The `Cognitive Style instrument’ by Carlopio, Andrewartha & Armstrong (2001, p. 63-64 & 632) indicated that I was an intuitive type in gathering information (score of 7) and thinking type in evaluating information (score of 7). On Bunders (1962) `Tolerance of Ambiguity Scale’ I scored 61 and was well above the standard average and that of the comparison data. This score indicated a greater intolerance for ambiguity. Rotters (1966) Locus of Control Scale resulted in a score of 8. A low score equates to an internal Locus of control.

The control indicates that events result mainly from one’s own behaviours and actions, that they have better control of their own behaviour, exhibit political behaviours, are more likely to attempt to influence people, are more likely to assume that their efforts will be successful, they are more active in seeking information & knowledge concerning their situation & have the propensity to engage in political behaviour. The self-assessment `Can you build team spirit’ (DuBrin, Dalglish, Miller 2006, p. 84-285) revealed a score of 11. On the scoring interpretation scale this ranked me between 8-12, meaning that I have a firm grasp of the essentials of team leadership but could be more systematic in a few areas. The Thomas-Kilman Conflict Mode Instrument (1974) revealed that I scored on the 79th percentile for competing (forcing), 87th percentile for Collaborating (problem solving), 27th percentile for compromising (sharing), 34th percentile for avoiding (withdrawal) & 16th percentile for accommodating (soothing).

According to the profile of scores above, there are two outliers, accommodating (soothing) being in the bottom 25th percentile and collaborating (problem solving) sitting on the cusp of top 25th percentile. The self-assessment `rating a managers power’ (DuBrin, Dalglish, Miller 2006, p. 210-211) revealed that I had a score of 74. According to the interpretation, I ranked low on the moderate power scale.
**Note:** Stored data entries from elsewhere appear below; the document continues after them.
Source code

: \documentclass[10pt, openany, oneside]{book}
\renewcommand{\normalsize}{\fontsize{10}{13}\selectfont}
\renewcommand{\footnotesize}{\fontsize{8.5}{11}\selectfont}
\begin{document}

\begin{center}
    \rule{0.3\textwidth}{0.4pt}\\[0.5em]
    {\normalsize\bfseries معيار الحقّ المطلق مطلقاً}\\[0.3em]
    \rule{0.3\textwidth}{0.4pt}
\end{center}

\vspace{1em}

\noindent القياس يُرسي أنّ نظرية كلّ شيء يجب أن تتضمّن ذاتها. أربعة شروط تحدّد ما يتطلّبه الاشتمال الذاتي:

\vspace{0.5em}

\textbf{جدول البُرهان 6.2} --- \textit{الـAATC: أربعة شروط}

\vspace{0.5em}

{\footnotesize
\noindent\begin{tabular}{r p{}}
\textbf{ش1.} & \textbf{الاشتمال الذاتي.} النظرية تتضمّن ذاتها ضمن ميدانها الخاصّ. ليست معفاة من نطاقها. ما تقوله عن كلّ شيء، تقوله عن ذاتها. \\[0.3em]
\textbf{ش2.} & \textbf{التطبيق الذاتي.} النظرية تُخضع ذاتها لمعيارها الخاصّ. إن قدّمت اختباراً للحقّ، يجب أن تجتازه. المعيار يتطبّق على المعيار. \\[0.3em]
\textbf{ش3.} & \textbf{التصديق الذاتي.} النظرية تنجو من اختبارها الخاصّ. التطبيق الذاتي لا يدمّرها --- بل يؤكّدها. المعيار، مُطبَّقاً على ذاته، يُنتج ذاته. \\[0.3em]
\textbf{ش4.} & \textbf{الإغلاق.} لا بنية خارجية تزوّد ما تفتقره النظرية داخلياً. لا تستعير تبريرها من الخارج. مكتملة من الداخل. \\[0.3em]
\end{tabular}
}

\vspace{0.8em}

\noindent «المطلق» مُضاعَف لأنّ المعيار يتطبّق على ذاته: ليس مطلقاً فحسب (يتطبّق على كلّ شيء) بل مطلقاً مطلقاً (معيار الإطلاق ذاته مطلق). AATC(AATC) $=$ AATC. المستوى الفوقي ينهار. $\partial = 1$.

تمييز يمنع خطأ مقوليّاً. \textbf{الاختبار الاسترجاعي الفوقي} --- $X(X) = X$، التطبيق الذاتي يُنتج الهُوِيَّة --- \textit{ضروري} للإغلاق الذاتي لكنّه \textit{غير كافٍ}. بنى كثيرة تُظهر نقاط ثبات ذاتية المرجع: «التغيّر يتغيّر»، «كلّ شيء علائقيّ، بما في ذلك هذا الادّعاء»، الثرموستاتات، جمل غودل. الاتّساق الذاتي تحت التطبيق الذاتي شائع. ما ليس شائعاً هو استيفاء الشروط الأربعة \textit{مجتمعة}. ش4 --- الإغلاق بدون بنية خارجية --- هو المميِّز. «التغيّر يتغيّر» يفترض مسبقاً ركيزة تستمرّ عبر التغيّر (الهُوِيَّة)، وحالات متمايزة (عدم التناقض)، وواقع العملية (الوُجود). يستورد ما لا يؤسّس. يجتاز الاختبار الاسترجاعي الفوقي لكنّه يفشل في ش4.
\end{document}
The self-assessment `survey of influence tactics’ (DuBrin, Dalglish, Miller 2006, p. 242-243) results revealed that there was no level of significance amongst the scores and that I fell within all the normative means.

About Myself After recording the results of the self-assessments & reading a range of white papers throughout the first six weeks of the course readings, I have come to realise there are several areas I have come to understand about myself. Through the weekly readings, I have also discovered a list of tools that I found will be applicable when going about my role as a leader. The tools that I will utilise when required are Kotters (1995) `Eight Steps to transforming your organisation’. I found that these clearly defined steps will be useful in the regular programs of change I go about in my current role.

In the past not all eight steps have been deployed or used on projects that I have been involved in, enabling me to strengthen and improve my change management practices. Another tool I found to be useful that I will keep handy is the `The Seven Seismic Shifts` by Watkins (2012). Of these, I found that my strengths lay in the `bricklayer to architect` & `tactician to strategist` functions, which are in line with my self-assessment results, that being I am strategic thinker & provide strategic leadership.

As Goleman (2004, p. 4) points out in his studies, a driver for outstanding performance was the cognitive skills of big-picture thinking and long term vision. I find this relevant to self in striving to achieve outstanding performance and thus I intend to continue to evolve strategic thinking as part of my repertoire of skills for they will serve me well in my current & future roles. I also found that although one of my strengths lay in problem solving, I need to make an adjustment to my mental process, that being from a `problem solver to agenda setter` and that I need to make an adjustment in my behaviour to support that move.

As mentioned in my introduction, I have the potential to begin a new role with another organisation in a more senior position and this role will have the potential to be engaging international governments at all levels. I will seek to move from `warrior to diplomat’ & further develop the skills of negotiation, persuasion, conflict management & alliance building. I have learnt that I am a relationship-orientated leader (Nelson et al, pp. 188) and understanding that I am that type of leader, I have uncovered a weakness hat requires my attention, that being empathy. From my research, I may have learnt that other types of leadership styles possess the characteristics I require to improve my leadership qualities. Thus I may blend my relationship-orientated style leadership with that of a `servant style leadership’ (DuBrin, Dalglish, Miller 2006, p. 128-129). The reason for this is that the servant type leader incorporates characteristics of both listening & empathy, where empathy needs my serious attention.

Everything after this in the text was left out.